To get the bot token:
- send a message to @BotFather of /newbot
- submit a name, e.g. soba-notifier
- submit a username for the bot
- record bot token

To get the chat id:
- add the bot user to the group (get group info and click Add)
- run command:`curl -s -X POST https://api.telegram.org/bot/getUpdates`
- record the chat id in the response

### Slack
*(since release 1.2.16)*
To send a Slack message on completion, set the environment variables:
`SLACK_CHANNEL_ID` with the channel id
`SLACK_API_TOKEN` with the token for the Slack app
For example:
`$ export SLACK_CHANNEL_ID=C12345678`
`$ export SLACK_API_TOKEN=xoxb-***********-************-************************`

#### note
- channel id can be in `About` section at bottom of the channel details
- the app needs to be added under `Apps` in the `Integrations` section of channel details
- use the token starting with `xoxb-` and not the one starting with `xoxp-`

### webhooks
*(since release 1.2.8)*
To send a webhook on completion of a run: set the environment variable `SOBA_WEBHOOK_URL` with the url of the endpoint.
For example:
`$ export SOBA_WEBHOOK_URL=https://api.example.com/webhook`

#### webhook payload
The payload is a JSON document containing details of the backup run. The default format lists each repository and the success or failure of its backup. You can see an example [here](examples/webhook.json).
For a shorter format, with just stats on the success and failure counts, use the environment variable `SOBA_WEBHOOK_FORMAT`.
For example:
`$ export SOBA_WEBHOOK_FORMAT=short`
You can see a sample [here](examples/webhook-short.json).
*The default format (if not specified) is `long`*

> NOTE: The long format webhook will contain a list of your repos and, if there's an error, may contain other details including URLs.

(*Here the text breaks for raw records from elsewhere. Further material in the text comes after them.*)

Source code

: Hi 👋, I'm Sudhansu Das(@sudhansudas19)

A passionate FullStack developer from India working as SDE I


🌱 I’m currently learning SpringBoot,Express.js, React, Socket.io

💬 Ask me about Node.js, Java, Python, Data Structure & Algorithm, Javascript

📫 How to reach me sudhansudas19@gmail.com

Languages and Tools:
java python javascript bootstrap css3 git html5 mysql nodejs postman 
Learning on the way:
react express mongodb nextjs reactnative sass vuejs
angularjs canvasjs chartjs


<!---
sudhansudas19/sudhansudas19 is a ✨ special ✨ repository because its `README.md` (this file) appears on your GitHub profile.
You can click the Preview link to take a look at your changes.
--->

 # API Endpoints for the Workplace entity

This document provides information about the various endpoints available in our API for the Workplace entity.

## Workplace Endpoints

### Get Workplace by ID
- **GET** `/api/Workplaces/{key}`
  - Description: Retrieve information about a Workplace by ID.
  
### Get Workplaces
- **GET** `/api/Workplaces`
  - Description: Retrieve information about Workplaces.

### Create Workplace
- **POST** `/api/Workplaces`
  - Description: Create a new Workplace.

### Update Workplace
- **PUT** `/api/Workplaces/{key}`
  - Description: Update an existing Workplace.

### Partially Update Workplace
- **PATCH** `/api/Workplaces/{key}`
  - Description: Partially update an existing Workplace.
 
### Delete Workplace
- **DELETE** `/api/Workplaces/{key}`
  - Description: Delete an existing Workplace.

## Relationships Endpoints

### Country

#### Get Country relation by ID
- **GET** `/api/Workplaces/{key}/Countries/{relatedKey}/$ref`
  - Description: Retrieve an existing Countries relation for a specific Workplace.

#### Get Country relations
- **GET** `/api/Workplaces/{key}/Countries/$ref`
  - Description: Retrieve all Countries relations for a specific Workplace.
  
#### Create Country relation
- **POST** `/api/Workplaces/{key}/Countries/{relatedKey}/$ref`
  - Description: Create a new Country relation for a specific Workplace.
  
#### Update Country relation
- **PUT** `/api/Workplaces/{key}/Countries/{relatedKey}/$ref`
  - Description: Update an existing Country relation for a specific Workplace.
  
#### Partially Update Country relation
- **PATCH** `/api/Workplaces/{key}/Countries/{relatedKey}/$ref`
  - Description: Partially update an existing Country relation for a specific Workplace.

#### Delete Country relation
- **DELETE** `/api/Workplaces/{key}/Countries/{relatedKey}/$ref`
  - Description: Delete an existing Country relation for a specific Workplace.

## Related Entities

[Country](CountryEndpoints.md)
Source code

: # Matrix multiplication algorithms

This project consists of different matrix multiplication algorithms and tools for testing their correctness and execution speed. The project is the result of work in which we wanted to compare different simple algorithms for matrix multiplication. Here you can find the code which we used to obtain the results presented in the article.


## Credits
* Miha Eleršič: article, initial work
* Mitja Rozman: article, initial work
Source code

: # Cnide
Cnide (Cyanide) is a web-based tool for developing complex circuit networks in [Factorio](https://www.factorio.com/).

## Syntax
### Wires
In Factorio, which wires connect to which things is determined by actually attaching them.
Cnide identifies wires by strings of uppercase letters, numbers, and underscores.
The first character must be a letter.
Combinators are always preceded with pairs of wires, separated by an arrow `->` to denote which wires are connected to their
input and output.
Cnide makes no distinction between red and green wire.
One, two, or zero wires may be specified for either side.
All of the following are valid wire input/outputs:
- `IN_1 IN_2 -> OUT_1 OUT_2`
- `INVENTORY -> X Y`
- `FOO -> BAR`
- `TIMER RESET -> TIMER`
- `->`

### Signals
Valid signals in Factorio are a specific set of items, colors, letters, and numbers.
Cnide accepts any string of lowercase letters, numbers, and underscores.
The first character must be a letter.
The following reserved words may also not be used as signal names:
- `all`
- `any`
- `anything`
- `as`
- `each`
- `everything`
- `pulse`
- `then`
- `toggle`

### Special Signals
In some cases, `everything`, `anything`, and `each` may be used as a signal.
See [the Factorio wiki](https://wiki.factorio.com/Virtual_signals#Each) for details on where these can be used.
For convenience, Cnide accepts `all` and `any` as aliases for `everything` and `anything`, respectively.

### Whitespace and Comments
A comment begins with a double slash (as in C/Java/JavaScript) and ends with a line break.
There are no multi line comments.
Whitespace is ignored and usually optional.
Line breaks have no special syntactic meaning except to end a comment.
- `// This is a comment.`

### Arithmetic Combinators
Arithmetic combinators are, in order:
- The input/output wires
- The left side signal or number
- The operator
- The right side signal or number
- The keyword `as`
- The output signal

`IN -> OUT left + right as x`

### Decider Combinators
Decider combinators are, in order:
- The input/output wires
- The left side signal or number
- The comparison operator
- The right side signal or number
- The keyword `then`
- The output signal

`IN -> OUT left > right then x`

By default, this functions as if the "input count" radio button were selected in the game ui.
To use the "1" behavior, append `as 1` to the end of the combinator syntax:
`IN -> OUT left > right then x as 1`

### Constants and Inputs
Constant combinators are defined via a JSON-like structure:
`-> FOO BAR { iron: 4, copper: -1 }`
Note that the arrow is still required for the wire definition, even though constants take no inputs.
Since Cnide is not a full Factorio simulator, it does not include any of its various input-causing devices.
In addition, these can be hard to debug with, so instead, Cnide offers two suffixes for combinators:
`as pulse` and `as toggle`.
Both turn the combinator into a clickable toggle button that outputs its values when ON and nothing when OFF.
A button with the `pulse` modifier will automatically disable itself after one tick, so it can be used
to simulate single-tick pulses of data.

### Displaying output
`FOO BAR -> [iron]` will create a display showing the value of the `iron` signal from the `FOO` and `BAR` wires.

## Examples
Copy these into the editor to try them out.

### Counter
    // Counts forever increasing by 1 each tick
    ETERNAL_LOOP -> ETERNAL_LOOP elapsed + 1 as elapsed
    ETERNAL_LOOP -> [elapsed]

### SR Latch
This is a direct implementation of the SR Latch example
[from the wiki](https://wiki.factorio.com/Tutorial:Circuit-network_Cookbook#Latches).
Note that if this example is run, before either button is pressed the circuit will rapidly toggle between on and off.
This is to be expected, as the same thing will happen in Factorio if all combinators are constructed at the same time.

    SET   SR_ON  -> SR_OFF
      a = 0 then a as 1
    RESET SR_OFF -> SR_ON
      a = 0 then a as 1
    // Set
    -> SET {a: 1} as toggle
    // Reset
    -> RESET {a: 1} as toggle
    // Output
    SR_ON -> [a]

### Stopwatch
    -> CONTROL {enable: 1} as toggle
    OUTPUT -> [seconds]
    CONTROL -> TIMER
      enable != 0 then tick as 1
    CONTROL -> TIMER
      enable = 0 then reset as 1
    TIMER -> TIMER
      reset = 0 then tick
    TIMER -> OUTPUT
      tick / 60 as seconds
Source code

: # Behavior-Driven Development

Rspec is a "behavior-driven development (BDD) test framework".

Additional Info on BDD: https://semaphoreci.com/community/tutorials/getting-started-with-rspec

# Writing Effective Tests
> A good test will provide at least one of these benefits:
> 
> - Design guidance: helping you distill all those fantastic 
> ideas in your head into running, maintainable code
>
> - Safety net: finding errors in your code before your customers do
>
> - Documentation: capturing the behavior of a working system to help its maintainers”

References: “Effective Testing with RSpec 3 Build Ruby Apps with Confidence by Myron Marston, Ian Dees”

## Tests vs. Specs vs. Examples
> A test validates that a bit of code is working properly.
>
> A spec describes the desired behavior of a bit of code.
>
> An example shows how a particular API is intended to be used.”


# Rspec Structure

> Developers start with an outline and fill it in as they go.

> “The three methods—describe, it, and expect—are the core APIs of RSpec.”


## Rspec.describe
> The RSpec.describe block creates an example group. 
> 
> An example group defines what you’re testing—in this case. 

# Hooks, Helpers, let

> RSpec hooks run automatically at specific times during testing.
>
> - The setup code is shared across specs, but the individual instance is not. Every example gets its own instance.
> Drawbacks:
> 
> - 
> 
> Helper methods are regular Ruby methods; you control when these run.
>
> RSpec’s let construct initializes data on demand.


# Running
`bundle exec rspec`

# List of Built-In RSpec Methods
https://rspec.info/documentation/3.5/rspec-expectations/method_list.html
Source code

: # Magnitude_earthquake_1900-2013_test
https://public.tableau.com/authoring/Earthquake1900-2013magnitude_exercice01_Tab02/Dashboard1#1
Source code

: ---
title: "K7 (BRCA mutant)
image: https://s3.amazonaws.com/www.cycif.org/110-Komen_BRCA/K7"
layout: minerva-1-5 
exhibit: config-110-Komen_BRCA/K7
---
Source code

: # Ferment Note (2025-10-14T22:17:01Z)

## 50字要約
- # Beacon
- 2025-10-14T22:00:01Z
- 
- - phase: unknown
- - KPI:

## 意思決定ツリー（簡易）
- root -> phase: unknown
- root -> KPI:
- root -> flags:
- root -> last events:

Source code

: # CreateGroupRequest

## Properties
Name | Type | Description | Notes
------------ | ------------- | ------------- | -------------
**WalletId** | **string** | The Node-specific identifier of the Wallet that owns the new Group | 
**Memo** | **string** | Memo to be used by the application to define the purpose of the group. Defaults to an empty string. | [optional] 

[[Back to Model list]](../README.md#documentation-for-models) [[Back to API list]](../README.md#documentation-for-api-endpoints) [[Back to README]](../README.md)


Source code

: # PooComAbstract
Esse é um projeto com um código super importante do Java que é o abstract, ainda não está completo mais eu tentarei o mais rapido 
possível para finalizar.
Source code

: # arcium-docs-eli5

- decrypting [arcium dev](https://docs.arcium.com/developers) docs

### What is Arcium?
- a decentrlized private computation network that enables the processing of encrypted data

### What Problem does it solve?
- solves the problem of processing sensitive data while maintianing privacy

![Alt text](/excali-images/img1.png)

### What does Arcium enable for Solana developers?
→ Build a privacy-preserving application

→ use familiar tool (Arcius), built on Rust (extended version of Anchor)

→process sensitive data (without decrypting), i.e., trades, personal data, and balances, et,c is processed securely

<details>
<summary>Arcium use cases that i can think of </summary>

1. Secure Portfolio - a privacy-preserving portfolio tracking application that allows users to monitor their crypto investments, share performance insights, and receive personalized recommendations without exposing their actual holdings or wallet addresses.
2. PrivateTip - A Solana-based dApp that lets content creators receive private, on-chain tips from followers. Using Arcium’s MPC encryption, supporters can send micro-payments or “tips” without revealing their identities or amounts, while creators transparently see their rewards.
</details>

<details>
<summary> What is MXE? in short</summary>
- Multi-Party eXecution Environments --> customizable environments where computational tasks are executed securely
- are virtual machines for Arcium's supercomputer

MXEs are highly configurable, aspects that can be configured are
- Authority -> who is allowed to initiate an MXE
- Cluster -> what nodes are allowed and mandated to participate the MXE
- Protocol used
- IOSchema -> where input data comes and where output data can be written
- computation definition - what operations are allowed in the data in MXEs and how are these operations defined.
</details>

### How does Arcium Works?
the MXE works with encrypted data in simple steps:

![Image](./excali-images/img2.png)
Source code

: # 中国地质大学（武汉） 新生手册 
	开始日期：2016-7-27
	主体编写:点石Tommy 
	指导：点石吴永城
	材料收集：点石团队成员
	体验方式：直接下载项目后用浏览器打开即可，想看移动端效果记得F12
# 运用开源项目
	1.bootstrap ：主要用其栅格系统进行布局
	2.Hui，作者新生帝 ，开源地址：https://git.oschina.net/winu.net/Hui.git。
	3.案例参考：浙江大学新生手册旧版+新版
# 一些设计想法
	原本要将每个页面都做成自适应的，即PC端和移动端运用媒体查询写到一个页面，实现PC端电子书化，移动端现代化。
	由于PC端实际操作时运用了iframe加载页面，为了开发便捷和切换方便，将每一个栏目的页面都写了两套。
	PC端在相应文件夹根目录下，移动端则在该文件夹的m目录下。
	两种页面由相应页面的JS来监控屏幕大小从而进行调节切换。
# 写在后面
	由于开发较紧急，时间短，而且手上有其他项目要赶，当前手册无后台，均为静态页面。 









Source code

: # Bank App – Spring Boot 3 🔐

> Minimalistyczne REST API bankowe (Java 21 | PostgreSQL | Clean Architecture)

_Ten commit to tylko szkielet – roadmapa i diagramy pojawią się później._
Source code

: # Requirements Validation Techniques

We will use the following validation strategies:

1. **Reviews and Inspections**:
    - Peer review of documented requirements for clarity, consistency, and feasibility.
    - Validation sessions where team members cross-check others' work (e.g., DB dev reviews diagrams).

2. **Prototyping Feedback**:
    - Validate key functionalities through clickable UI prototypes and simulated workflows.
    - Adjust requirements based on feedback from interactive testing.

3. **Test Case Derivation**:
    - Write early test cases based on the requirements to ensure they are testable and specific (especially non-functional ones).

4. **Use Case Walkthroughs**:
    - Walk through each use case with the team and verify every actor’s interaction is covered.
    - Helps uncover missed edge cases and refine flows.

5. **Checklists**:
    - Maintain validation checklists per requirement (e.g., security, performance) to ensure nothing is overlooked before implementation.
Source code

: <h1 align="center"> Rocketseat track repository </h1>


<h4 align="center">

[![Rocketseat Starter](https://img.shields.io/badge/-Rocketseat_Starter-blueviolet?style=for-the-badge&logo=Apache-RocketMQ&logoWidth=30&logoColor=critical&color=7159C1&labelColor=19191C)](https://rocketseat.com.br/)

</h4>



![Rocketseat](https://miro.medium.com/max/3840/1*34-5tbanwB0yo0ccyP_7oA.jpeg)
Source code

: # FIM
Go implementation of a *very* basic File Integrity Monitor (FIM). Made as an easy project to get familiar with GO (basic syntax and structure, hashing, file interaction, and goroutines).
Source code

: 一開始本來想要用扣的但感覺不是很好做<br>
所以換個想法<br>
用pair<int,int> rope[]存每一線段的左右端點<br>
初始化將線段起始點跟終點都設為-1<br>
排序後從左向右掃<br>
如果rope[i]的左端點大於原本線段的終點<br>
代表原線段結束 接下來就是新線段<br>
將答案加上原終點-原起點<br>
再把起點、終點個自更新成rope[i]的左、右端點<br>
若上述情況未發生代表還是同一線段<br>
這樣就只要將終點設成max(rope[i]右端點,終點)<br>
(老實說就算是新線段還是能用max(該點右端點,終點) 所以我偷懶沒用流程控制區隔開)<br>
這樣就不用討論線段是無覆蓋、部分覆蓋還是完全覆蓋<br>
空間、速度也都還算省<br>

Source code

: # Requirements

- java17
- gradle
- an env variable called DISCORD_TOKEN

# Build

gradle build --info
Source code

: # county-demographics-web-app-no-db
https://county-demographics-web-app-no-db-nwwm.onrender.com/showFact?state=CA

Please keep this in mind when sending to endpoints that may be insecure.

### ntfy
*(since release 1.2.10)*
ntfy is a popular service that enables push notifications for desktop and mobile apps.
To send a message on completion of a run: set the environment variable `SOBA_NTFY_URL` with the url of the endpoint.
For example:
`$ export SOBA_NTFY_URL=https://ntfy.sh/example-topic`

## logging

### persistence

Messages are written to stdout and can be persisted by directing to a file, e.g.
`soba > soba.log`

#### logging to /var/log/soba

create a user called soba:
`sudo adduser soba`
create a log directory:
`sudo mkdir /var/log/soba`
set user permissions:
`sudo chown soba /var/log/soba && sudo chmod 700 /var/log/soba`
switch to soba user:
`sudo su - soba`
run soba and direct output:
`soba > /var/log/soba/soba.log`

### rotation

[Logrotate](https://linux.die.net/man/8/logrotate) is a utility that comes with most Linux distributions and removes and/or compresses messages older than a certain number of hours or days.
This example assumes you persist the log file to /var/log/soba/soba.log
create a file in /etc/logrotate.d/soba with the following content:

/var/log/soba/soba.log {
rotate 7 # remove backups older than seven days
daily # process log file each day
compress # compress the backup
copytruncate # don't delete the file after backup, but instread truncate
}

Each day, this copy the latest logs to a new file that is then compressed. The existing log file is then truncated. Any backups older than seven days are then removed.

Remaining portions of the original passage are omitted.